- Born: 1947 (age 78–79) Ramallah, Mandatory Palestine
- Known for: Former wife of King Fahd

= Janan Harb =

Widow of King Fahd (born 1947)

Janan George Harb (جنان حرب; born 1947) is a former wife of King Fahd of Saudi Arabia.

==Biography==
Janan Harb was born in Ramallah, Mandatory Palestine, in 1947 to a Christian Arab family. She met Prince Fahd at a party in Jeddah in December 1967. They married in a secret ceremony in Jeddah in March 1968, and she had converted to Islam just before the marriage. They lived in Jeddah and London during their marriage. She introduced some of her friends to Prince Fahd who was the interior minister during that period to enable them to get jobs or visas.

She says that she was forced by senior royals including then Prince Salman and Prince Turki, full brothers of Prince Fahd, to leave Saudi Arabia in 1970. They thought that she was responsible for the addiction of Prince Fahd to methadone which he had begun to use following chronic stomach pains in 1969. She rejects any role in the addiction of her ex-husband.
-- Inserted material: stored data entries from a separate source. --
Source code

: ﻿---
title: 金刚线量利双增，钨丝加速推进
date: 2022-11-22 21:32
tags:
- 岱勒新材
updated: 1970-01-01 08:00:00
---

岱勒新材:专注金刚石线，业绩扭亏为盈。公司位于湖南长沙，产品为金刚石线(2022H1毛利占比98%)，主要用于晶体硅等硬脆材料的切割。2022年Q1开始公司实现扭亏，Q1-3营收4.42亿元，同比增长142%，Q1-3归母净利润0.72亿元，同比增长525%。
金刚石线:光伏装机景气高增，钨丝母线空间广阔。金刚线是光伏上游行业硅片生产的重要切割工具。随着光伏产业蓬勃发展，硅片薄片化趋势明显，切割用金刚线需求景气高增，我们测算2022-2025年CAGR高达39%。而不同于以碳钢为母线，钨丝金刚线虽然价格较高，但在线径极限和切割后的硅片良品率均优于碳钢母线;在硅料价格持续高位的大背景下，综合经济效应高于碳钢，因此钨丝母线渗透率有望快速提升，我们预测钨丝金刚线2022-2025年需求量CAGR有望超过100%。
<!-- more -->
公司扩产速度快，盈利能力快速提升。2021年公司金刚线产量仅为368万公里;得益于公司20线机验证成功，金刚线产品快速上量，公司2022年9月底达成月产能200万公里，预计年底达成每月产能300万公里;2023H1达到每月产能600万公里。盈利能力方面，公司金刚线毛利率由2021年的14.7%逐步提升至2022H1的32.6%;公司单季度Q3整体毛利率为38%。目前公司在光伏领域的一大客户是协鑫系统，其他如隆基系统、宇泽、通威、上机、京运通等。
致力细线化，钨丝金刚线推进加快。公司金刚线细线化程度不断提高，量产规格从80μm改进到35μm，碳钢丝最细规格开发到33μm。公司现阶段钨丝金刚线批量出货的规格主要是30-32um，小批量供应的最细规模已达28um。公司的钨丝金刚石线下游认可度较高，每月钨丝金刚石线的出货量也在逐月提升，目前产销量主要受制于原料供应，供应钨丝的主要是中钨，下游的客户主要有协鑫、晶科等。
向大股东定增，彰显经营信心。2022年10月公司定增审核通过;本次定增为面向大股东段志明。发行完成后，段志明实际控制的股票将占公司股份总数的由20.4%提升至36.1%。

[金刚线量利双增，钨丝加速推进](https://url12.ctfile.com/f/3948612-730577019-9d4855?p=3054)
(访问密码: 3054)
Harb left Saudi Arabia and first went to Beirut and to the US. In 1974 she married a Lebanese lawyer with whom she has two daughters.

To the embarrassment to the Saudi royal family, she launched a £400m maintenance claim against King Fahd in 2004, a year before Fahd's death. In 2016 she lost the case.

==Book==
Janan Harb published a book entitled The Saudi King and I in which her relationship with Fahd is detailed. The story has been sold for making a film which is provisionally titled The Sins of King Fahd, and a three-minute teaser of the film was posted to YouTube.